Exactly as written, reproduce the lines from the one that contains "visionnés sur **Instagram**" through the end of the records.

◆ Exercise data ◆
──────────
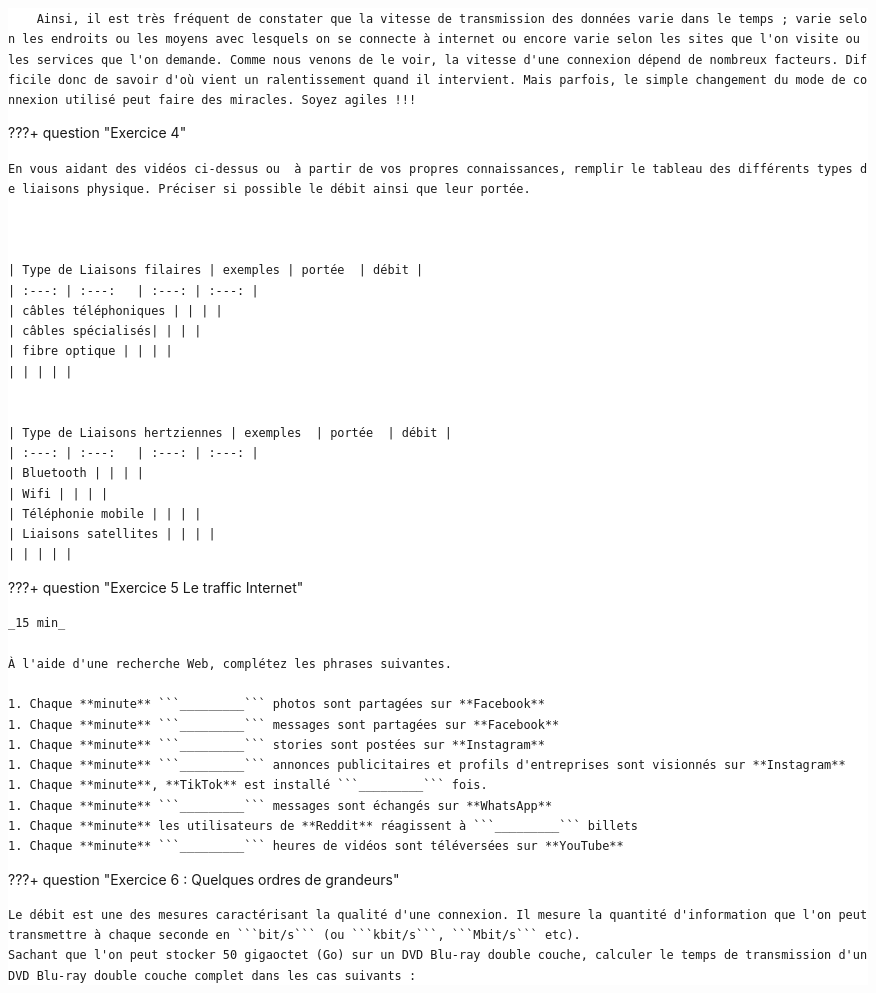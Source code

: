 		Ainsi, il est très fréquent de constater que la vitesse de transmission des données varie dans le temps ; varie selon les endroits ou les moyens avec lesquels on se connecte à internet ou encore varie selon les sites que l'on visite ou les services que l'on demande. Comme nous venons de le voir, la vitesse d'une connexion dépend de nombreux facteurs. Difficile donc de savoir d'où vient un ralentissement quand il intervient. Mais parfois, le simple changement du mode de connexion utilisé peut faire des miracles. Soyez agiles !!! 

			
???+ question "Exercice 4"

	En vous aidant des vidéos ci-dessus ou  à partir de vos propres connaissances, remplir le tableau des différents types de liaisons physique. Préciser si possible le débit ainsi que leur portée. 
	
	
	 
	| Type de Liaisons filaires | exemples | portée  | débit |
	| :---: | :---:   | :---: | :---: |  
	| câbles téléphoniques | | | |
	| câbles spécialisés| | | |
	| fibre optique | | | |
	| | | | |


	| Type de Liaisons hertziennes | exemples  | portée  | débit |
	| :---: | :---:   | :---: | :---: |  
	| Bluetooth | | | |
	| Wifi | | | |
	| Téléphonie mobile | | | |
	| Liaisons satellites | | | |
	| | | | |


???+ question "Exercice 5 Le traffic Internet"

	_15 min_
 
	À l'aide d'une recherche Web, complétez les phrases suivantes.

	1. Chaque **minute** ```_________``` photos sont partagées sur **Facebook**
	1. Chaque **minute** ```_________``` messages sont partagées sur **Facebook**
	1. Chaque **minute** ```_________``` stories sont postées sur **Instagram**
	1. Chaque **minute** ```_________``` annonces publicitaires et profils d'entreprises sont visionnés sur **Instagram**
	1. Chaque **minute**, **TikTok** est installé ```_________``` fois.
	1. Chaque **minute** ```_________``` messages sont échangés sur **WhatsApp**
	1. Chaque **minute** les utilisateurs de **Reddit** réagissent à ```_________``` billets
	1. Chaque **minute** ```_________``` heures de vidéos sont téléversées sur **YouTube**



???+ question "Exercice 6 : Quelques ordres de grandeurs"

	Le débit est une des mesures caractérisant la qualité d'une connexion. Il mesure la quantité d'information que l'on peut transmettre à chaque seconde en ```bit/s``` (ou ```kbit/s```, ```Mbit/s``` etc).  
	Sachant que l'on peut stocker 50 gigaoctet (Go) sur un DVD Blu-ray double couche, calculer le temps de transmission d'un DVD Blu-ray double couche complet dans les cas suivants :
──────────
◆ Solution for this task ◆
	1. Chaque **minute** ```_________``` annonces publicitaires et profils d'entreprises sont visionnés sur **Instagram**
	1. Chaque **minute**, **TikTok** est installé ```_________``` fois.
	1. Chaque **minute** ```_________``` messages sont échangés sur **WhatsApp**
	1. Chaque **minute** les utilisateurs de **Reddit** réagissent à ```_________``` billets
	1. Chaque **minute** ```_________``` heures de vidéos sont téléversées sur **YouTube**



???+ question "Exercice 6 : Quelques ordres de grandeurs"

	Le débit est une des mesures caractérisant la qualité d'une connexion. Il mesure la quantité d'information que l'on peut transmettre à chaque seconde en ```bit/s``` (ou ```kbit/s```, ```Mbit/s``` etc).  
	Sachant que l'on peut stocker 50 gigaoctet (Go) sur un DVD Blu-ray double couche, calculer le temps de transmission d'un DVD Blu-ray double couche complet dans les cas suivants :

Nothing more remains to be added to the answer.